Gentoo Base System release 1.12.9

Timestamp of tree: Tue, 07 Aug 2007 23:00:01 +0000

distcc 2.18.3 i686-pc-linux-gnu (protocols 1 and 2) (default port 3632) [disabled]

ccache version 2.4 [enabled]

dev-java/java-config: 1.3.7, 2.0.33-r1

dev-lang/python:     2.3.5-r3, 2.4.4-r4

dev-python/pycrypto: 2.0.1-r6

dev-util/ccache:     2.4-r7

sys-apps/sandbox:    1.2.17

sys-devel/autoconf:  2.13, 2.61

sys-devel/automake:  1.4_p6, 1.5, 1.6.3, 1.7.9-r1, 1.8.5-r3, 1.9.6-r2, 1.10

sys-devel/binutils:  2.17

sys-devel/gcc-config: 1.3.16

sys-devel/libtool:   1.5.23b

virtual/os-headers:  2.6.21

ACCEPT_KEYWORDS="x86"

AUTOCLEAN="yes"

CBUILD="i686-pc-linux-gnu"

CFLAGS="-Os -march=pentium4 -pipe -mfpmath=sse -msse2 -msse3 -mmmx"

CHOST="i686-pc-linux-gnu"

CONFIG_PROTECT="/etc /usr/kde/3.5/env /usr/kde/3.5/share/config /usr/kde/3.5/shutdown /usr/share/X11/xkb /usr/share/config"

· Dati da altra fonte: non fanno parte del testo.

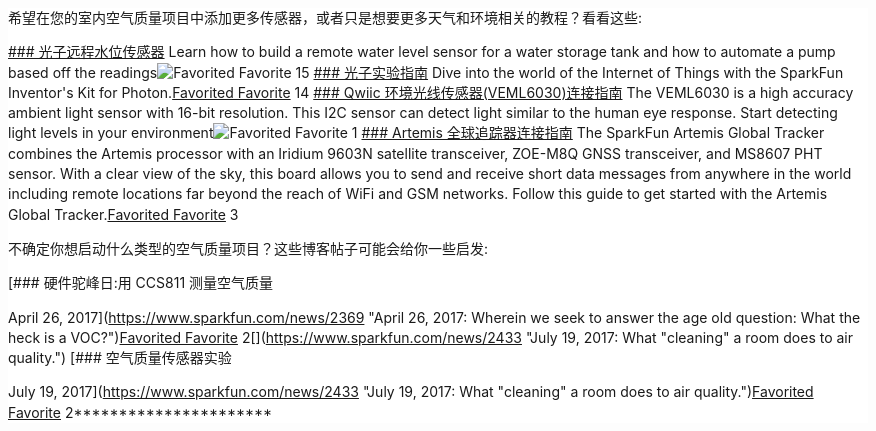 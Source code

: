 希望在您的室内空气质量项目中添加更多传感器，或者只是想要更多天气和环境相关的教程？看看这些:

[](https://learn.sparkfun.com/tutorials/photon-remote-water-level-sensor) [### 光子远程水位传感器](https://learn.sparkfun.com/tutorials/photon-remote-water-level-sensor) Learn how to build a remote water level sensor for a water storage tank and how to automate a pump based off the readings![Favorited Favorite](# "Add to favorites") 15[](https://learn.sparkfun.com/tutorials/sparkfun-inventors-kit-for-photon-experiment-guide) [### 光子实验指南](https://learn.sparkfun.com/tutorials/sparkfun-inventors-kit-for-photon-experiment-guide) Dive into the world of the Internet of Things with the SparkFun Inventor's Kit for Photon.[Favorited Favorite](# "Add to favorites") 14[](https://learn.sparkfun.com/tutorials/qwiic-ambient-light-sensor-veml6030-hookup-guide) [### Qwiic 环境光线传感器(VEML6030)连接指南](https://learn.sparkfun.com/tutorials/qwiic-ambient-light-sensor-veml6030-hookup-guide) The VEML6030 is a high accuracy ambient light sensor with 16-bit resolution. This I2C sensor can detect light similar to the human eye response. Start detecting light levels in your environment![Favorited Favorite](# "Add to favorites") 1[](https://learn.sparkfun.com/tutorials/artemis-global-tracker-hookup-guide) [### Artemis 全球追踪器连接指南](https://learn.sparkfun.com/tutorials/artemis-global-tracker-hookup-guide) The SparkFun Artemis Global Tracker combines the Artemis processor with an Iridium 9603N satellite transceiver, ZOE-M8Q GNSS transceiver, and MS8607 PHT sensor. With a clear view of the sky, this board allows you to send and receive short data messages from anywhere in the world including remote locations far beyond the reach of WiFi and GSM networks. Follow this guide to get started with the Artemis Global Tracker.[Favorited Favorite](# "Add to favorites") 3

不确定你想启动什么类型的空气质量项目？这些博客帖子可能会给你一些启发:

[](https://www.sparkfun.com/news/2369 "April 26, 2017: Wherein we seek to answer the age old question: What the heck is a VOC?") [### 硬件驼峰日:用 CCS811 测量空气质量

April 26, 2017](https://www.sparkfun.com/news/2369 "April 26, 2017: Wherein we seek to answer the age old question: What the heck is a VOC?")[Favorited Favorite](# "Add to favorites") 2[](https://www.sparkfun.com/news/2433 "July 19, 2017: What "cleaning" a room does to air quality.") [### 空气质量传感器实验

July 19, 2017](https://www.sparkfun.com/news/2433 "July 19, 2017: What "cleaning" a room does to air quality.")[Favorited Favorite](# "Add to favorites") 2**********************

CONFIG_PROTECT_MASK="/etc/env.d /etc/env.d/java/ /etc/gconf /etc/php/apache2-php5/ext-active/ /etc/php/cgi-php5/ext-active/ /etc/php/cli-php5/ext-active/ /etc/revdep-rebuild /etc/splash /etc/terminfo /etc/texmf/web2c"

CXXFLAGS="-Os -march=pentium4 -pipe -mfpmath=sse -msse2 -msse3 -mmmx"

DISTDIR="/usr/portage/distfiles"

FEATURES="ccache distlocks metadata-transfer parallell-fetch sandbox sfperms strict userfetch usersandbox"

GENTOO_MIRRORS="ftp://pandemonium.tiscali.de/pub/gentoo/ ftp://ftp.free.fr/mirrors/ftp.gentoo.org/ http://ftp.club-internet.fr/pub/mirrors/gentoo ftp://ftp.mneisen.org/gentoo http://linux.rz.ruhr-uni-bochum.de/download/gentoo-mirror/"

LANG="it_IT@euro"

LC_ALL="it_IT.UTF-8"

LINGUAS="it"

MAKEOPTS="-j3"

PKGDIR="/usr/portage/packages"

PORTAGE_RSYNC_OPTS="--recursive --links --safe-links --perms --times --compress --force --whole-file --delete --delete-after --stats --timeout=180 --exclude=/distfiles --exclude=/local --exclude=/packages --filter=H_**/files/digest-*"

PORTAGE_TMPDIR="/var/tmp"

PORTDIR="/usr/portage"

PORTDIR_OVERLAY="/usr/portage/local/layman/sunrise /usr/portage/local/layman/gechi-stable /usr/portage/local/layman/enlightenment /usr/portage/local/layman/initng /usr/portage/local/layman/gentopia /usr/local/portage"

SYNC="rsync://rsync.gentoo.org/gentoo-portage"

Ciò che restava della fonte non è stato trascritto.